_WHAT TO PRODUCE_. Please take the records that follow and repeat exactly the lines starting with the line with "enter a command" and going on through the line with "store tasks data".
SUPPLIED DATA Start Marker
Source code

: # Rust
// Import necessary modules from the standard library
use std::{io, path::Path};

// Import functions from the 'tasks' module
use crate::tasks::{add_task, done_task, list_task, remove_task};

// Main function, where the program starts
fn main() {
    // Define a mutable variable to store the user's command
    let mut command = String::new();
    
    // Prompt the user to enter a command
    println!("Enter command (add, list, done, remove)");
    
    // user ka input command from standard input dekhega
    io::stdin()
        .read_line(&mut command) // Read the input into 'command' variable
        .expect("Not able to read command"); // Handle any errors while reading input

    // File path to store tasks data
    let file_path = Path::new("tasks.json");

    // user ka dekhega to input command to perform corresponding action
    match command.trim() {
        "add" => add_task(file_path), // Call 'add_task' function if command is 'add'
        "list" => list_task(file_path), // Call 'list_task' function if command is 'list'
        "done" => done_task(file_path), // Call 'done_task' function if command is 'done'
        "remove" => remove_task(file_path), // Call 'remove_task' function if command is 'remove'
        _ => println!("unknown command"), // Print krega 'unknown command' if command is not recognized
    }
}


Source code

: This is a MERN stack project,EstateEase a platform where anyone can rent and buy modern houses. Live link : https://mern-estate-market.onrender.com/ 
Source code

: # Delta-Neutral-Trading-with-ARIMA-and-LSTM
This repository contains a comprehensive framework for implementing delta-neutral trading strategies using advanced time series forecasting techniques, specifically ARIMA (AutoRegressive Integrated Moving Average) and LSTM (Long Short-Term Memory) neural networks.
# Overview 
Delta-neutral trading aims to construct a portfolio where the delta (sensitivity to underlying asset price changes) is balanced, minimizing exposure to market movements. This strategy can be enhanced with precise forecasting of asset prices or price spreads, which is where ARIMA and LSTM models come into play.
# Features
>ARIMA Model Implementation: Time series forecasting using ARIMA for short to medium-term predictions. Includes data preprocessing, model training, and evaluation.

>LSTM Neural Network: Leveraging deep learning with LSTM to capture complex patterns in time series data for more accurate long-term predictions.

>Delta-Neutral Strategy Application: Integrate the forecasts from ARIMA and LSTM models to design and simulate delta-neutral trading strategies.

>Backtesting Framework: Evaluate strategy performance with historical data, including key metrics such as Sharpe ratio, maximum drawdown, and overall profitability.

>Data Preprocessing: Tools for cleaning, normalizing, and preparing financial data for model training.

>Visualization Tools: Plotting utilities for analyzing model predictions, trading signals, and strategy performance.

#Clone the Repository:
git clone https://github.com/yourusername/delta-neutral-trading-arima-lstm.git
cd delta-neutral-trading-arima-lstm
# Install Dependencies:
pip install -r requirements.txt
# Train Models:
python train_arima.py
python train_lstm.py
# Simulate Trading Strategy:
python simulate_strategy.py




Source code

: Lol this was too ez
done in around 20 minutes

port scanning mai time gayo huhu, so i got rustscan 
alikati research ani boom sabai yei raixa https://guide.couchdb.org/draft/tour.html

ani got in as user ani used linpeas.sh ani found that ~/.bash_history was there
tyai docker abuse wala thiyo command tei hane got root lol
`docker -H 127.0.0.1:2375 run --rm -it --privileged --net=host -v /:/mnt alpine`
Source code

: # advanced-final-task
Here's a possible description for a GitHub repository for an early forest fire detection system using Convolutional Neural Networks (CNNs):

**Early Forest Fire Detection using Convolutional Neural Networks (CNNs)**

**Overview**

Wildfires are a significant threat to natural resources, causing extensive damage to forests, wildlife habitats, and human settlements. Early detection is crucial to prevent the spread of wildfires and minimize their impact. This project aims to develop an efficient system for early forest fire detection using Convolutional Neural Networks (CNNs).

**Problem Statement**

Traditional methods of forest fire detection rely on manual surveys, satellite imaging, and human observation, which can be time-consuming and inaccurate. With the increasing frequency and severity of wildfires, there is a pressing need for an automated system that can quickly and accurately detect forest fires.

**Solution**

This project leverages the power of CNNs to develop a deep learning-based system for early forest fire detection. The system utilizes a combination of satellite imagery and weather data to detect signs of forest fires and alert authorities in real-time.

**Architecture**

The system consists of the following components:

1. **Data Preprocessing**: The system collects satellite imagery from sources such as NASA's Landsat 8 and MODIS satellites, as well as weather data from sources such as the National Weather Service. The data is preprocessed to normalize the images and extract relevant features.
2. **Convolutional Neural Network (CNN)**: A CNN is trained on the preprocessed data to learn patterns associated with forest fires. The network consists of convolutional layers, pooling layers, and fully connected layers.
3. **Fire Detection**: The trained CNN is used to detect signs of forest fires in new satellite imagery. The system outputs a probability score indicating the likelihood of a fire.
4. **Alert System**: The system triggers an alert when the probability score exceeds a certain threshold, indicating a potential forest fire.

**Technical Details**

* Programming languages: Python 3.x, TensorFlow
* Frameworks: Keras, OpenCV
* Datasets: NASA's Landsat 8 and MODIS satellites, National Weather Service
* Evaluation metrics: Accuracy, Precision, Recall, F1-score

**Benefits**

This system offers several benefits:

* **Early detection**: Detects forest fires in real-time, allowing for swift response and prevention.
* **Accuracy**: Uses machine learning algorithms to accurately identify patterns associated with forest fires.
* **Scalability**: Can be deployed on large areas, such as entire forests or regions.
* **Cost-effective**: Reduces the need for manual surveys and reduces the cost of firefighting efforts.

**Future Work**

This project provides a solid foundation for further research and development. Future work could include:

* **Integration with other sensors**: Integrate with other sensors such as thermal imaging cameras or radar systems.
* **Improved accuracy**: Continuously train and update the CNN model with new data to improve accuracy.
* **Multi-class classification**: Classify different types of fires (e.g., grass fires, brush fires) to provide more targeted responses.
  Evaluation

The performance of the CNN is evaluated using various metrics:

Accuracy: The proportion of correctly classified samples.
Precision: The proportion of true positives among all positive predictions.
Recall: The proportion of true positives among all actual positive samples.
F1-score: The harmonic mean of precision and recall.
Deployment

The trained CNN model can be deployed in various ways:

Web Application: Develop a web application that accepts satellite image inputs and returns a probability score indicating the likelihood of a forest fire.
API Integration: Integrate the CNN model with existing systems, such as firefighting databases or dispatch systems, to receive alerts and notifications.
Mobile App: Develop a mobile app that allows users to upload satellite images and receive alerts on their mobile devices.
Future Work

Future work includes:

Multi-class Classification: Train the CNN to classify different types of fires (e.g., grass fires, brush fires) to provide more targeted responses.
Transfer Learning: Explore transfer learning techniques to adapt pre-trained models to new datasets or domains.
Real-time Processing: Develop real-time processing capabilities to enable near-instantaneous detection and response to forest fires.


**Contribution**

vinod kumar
SUPPLIED DATA End Marker
_YOUR RESPONSE_.
    // Prompt the user to enter a command
    println!("Enter command (add, list, done, remove)");
    
    // user ka input command from standard input dekhega
    io::stdin()
        .read_line(&mut command) // Read the input into 'command' variable
        .expect("Not able to read command"); // Handle any errors while reading input

    // File path to store tasks data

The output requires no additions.